Work instruction: Among the entries below, how many lines contain the string "naselja"? Only the number, please.

Recorded data
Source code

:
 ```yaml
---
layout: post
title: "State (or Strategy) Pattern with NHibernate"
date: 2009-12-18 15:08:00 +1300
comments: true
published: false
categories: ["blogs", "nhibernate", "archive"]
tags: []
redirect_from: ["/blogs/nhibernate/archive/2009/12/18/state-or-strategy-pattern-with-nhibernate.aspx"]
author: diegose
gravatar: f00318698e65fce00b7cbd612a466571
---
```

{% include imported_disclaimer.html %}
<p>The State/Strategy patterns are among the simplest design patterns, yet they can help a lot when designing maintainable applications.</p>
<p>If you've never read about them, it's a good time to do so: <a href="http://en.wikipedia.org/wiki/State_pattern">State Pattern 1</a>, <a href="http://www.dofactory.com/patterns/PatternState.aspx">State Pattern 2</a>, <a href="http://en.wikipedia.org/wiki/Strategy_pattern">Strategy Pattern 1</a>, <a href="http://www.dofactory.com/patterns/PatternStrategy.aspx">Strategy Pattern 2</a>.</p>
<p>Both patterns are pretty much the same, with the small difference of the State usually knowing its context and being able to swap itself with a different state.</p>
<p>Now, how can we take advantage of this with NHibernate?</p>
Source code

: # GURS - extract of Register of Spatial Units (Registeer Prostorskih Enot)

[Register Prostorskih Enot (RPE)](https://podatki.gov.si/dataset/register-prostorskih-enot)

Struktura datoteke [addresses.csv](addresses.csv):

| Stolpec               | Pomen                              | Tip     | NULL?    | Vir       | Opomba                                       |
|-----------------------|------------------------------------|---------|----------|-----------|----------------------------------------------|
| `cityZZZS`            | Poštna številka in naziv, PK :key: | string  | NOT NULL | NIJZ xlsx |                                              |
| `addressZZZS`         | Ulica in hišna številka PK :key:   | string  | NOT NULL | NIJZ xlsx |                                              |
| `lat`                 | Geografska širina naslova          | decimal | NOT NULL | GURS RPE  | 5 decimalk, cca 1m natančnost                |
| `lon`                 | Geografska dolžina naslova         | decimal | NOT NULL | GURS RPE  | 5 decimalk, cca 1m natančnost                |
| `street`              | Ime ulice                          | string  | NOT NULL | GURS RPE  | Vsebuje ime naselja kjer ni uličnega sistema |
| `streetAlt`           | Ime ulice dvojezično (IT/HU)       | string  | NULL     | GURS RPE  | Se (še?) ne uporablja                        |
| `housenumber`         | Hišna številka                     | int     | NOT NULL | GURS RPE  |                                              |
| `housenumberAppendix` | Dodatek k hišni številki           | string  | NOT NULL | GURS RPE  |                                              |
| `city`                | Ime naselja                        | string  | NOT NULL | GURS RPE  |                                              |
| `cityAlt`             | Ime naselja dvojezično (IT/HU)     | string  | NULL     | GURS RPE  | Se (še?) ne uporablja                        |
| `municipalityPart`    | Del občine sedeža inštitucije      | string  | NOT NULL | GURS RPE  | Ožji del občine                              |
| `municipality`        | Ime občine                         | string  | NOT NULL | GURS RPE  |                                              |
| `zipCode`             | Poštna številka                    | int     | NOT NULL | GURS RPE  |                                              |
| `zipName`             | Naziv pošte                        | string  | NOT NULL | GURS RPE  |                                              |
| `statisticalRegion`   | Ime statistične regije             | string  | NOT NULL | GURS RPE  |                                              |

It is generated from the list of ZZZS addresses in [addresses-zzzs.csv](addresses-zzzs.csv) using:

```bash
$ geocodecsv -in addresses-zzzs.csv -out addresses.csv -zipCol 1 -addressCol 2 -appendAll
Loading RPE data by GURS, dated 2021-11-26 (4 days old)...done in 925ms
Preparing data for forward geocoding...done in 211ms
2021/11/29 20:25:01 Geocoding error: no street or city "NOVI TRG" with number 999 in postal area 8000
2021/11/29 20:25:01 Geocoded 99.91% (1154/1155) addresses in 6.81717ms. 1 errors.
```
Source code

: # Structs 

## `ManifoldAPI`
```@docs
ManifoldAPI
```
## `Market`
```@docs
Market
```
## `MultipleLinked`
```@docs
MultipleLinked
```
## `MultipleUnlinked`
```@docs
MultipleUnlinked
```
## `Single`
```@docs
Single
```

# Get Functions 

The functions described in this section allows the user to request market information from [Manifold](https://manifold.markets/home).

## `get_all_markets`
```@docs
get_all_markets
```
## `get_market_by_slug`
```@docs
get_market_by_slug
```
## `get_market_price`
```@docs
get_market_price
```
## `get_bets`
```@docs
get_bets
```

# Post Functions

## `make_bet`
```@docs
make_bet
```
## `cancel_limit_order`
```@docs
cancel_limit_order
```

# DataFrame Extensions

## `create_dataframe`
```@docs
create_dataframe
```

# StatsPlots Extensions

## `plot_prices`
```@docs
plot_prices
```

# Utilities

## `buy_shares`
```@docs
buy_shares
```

Task response: 3